*** Records for this exercise ***

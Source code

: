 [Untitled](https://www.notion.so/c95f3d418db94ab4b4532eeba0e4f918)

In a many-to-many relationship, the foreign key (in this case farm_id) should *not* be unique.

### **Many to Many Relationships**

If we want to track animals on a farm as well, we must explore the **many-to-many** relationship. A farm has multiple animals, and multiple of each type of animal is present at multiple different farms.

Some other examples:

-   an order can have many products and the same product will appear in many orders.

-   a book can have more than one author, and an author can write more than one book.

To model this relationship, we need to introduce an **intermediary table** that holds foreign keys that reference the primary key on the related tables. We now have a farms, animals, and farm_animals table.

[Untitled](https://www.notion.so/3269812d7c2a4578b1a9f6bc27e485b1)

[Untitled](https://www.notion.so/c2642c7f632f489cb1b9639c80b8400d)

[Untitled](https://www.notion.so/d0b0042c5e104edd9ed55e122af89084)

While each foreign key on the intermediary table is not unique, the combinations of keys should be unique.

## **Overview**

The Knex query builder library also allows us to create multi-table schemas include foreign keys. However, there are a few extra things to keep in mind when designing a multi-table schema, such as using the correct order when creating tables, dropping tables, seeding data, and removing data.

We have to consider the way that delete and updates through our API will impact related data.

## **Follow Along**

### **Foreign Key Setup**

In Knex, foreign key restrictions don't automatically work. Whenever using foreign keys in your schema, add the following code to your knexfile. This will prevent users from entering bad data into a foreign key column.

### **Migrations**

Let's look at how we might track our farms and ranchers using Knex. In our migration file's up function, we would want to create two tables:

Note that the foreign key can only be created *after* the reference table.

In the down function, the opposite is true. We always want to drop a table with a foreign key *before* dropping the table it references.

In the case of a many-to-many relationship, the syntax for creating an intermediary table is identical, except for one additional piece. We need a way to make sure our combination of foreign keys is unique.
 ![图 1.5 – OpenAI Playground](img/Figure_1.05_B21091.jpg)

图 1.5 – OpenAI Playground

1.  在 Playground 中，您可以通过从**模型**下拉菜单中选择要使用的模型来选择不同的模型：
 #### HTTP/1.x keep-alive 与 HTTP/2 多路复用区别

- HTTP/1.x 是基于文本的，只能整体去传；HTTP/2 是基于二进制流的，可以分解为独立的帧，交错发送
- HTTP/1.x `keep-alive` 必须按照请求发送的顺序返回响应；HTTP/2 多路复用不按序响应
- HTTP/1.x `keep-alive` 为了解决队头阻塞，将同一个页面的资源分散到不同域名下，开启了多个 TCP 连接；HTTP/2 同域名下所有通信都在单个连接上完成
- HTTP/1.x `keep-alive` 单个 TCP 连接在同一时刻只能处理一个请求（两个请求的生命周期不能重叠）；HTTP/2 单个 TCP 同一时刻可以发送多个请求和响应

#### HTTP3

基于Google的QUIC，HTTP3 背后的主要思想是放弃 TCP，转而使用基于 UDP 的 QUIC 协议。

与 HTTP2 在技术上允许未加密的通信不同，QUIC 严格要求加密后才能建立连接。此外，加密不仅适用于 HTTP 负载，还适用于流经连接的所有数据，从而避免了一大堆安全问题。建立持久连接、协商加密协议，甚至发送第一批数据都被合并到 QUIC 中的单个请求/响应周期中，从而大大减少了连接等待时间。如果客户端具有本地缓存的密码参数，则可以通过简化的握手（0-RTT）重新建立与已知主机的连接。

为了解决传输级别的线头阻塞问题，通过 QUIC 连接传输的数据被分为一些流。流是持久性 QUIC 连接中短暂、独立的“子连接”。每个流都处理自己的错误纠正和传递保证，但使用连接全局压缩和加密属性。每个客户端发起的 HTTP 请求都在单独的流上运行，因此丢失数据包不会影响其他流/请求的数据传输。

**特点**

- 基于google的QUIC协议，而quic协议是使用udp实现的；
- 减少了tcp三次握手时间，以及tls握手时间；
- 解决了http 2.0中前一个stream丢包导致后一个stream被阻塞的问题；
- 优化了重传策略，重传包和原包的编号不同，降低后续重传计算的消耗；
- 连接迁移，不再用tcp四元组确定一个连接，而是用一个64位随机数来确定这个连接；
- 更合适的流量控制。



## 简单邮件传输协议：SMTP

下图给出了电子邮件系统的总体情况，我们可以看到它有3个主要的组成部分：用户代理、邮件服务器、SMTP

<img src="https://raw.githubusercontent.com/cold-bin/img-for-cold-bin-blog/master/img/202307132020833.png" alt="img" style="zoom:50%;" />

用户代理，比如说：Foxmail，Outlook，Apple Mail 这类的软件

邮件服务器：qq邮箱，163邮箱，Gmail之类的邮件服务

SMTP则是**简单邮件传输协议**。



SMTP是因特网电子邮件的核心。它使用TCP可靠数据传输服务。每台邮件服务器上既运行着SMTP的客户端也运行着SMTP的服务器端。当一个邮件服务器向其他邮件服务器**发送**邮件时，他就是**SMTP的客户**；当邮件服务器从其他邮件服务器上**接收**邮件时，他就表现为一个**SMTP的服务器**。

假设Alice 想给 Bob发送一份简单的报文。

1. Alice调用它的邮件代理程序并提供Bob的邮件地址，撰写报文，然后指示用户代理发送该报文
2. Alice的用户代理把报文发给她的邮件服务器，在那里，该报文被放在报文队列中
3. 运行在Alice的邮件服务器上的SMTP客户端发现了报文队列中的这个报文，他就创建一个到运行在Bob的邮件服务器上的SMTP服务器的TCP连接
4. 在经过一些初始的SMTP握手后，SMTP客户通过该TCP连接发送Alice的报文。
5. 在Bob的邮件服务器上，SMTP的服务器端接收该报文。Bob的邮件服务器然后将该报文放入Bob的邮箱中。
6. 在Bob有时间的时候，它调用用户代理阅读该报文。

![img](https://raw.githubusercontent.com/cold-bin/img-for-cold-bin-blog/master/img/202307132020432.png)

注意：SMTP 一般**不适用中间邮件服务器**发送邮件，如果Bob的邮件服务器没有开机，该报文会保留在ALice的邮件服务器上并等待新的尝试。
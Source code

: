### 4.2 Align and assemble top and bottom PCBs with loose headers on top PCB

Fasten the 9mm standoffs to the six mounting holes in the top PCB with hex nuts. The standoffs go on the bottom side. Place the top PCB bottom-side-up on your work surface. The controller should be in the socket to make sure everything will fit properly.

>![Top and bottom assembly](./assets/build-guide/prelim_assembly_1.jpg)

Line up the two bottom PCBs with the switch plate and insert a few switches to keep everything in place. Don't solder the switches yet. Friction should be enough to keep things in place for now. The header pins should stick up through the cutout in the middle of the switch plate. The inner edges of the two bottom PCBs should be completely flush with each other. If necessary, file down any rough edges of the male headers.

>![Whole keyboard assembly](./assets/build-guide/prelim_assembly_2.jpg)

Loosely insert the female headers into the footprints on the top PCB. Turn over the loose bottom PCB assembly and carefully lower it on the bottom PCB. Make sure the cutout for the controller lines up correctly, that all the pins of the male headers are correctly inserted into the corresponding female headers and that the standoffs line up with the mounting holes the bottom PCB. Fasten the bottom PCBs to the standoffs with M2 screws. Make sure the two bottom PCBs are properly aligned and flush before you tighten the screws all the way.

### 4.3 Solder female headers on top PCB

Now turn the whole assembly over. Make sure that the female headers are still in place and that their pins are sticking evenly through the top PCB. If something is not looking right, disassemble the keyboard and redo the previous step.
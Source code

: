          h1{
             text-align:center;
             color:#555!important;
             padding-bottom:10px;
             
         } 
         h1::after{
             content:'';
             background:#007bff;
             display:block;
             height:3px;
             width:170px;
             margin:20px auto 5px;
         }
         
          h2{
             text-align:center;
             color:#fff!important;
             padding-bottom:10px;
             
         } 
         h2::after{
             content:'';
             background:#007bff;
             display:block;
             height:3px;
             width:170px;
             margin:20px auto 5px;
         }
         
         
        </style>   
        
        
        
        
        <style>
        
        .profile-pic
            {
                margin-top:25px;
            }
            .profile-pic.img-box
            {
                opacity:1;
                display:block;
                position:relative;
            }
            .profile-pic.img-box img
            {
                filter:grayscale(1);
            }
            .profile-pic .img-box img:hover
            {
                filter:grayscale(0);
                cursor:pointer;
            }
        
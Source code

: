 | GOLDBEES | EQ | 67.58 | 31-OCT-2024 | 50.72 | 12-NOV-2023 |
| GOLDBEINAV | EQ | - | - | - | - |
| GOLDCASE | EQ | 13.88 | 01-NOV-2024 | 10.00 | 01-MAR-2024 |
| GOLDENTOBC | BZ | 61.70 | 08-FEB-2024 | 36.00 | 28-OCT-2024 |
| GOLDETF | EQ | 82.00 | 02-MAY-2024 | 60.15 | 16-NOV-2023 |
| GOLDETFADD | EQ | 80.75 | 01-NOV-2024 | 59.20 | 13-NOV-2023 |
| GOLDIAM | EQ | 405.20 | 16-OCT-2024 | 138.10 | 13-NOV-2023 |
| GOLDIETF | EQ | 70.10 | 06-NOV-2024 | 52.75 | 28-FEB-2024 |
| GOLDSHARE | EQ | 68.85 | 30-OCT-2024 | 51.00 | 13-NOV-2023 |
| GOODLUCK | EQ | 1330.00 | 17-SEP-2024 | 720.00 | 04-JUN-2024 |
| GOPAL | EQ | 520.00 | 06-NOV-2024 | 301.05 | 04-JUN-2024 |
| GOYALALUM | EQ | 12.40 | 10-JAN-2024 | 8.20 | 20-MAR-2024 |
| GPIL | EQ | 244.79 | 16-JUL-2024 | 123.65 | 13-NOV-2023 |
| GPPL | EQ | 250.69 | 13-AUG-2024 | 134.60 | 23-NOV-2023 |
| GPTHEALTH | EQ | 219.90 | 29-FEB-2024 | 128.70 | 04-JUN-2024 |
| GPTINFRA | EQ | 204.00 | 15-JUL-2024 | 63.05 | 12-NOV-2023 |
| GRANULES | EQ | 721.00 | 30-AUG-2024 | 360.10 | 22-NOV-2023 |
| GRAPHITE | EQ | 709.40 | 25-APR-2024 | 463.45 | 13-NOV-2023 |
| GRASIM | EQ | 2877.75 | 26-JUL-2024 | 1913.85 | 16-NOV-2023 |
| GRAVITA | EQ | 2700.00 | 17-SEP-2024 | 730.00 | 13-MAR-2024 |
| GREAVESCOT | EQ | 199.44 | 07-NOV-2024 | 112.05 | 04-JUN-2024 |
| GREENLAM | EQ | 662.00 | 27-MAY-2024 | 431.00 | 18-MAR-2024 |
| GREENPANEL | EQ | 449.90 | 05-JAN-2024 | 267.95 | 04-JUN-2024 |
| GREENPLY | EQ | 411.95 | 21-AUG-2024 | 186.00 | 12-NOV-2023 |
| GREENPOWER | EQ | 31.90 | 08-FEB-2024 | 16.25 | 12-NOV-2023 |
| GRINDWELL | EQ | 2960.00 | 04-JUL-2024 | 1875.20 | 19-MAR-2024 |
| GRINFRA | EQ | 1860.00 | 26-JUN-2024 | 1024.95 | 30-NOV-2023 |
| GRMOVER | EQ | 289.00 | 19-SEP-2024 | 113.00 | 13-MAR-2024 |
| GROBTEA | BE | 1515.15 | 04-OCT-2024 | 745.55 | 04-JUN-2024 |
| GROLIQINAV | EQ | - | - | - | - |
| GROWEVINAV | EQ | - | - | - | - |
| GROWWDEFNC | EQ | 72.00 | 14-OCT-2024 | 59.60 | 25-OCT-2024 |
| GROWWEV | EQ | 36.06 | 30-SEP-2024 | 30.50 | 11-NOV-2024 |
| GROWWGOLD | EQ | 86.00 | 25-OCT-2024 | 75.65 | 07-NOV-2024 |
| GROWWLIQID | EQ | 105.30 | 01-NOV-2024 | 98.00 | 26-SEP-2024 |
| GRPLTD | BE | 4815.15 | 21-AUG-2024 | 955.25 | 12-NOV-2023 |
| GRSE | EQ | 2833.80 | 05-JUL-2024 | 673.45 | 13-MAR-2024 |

*** End of Records for this exercise ***

• **Problem statement**:
Only the lines above from the line containing "基于Google的QUIC，HTTP3 背后的主要思想是放弃 TCP，转而使用基于" through the line containing "## 简单邮件传输协议：SMTP" should be retyped, exactly and with both ends included.

• **Answer space**:
基于Google的QUIC，HTTP3 背后的主要思想是放弃 TCP，转而使用基于 UDP 的 QUIC 协议。

与 HTTP2 在技术上允许未加密的通信不同，QUIC 严格要求加密后才能建立连接。此外，加密不仅适用于 HTTP 负载，还适用于流经连接的所有数据，从而避免了一大堆安全问题。建立持久连接、协商加密协议，甚至发送第一批数据都被合并到 QUIC 中的单个请求/响应周期中，从而大大减少了连接等待时间。如果客户端具有本地缓存的密码参数，则可以通过简化的握手（0-RTT）重新建立与已知主机的连接。

为了解决传输级别的线头阻塞问题，通过 QUIC 连接传输的数据被分为一些流。流是持久性 QUIC 连接中短暂、独立的“子连接”。每个流都处理自己的错误纠正和传递保证，但使用连接全局压缩和加密属性。每个客户端发起的 HTTP 请求都在单独的流上运行，因此丢失数据包不会影响其他流/请求的数据传输。

**特点**

- 基于google的QUIC协议，而quic协议是使用udp实现的；
- 减少了tcp三次握手时间，以及tls握手时间；
- 解决了http 2.0中前一个stream丢包导致后一个stream被阻塞的问题；
- 优化了重传策略，重传包和原包的编号不同，降低后续重传计算的消耗；
- 连接迁移，不再用tcp四元组确定一个连接，而是用一个64位随机数来确定这个连接；
- 更合适的流量控制。



## 简单邮件传输协议：SMTP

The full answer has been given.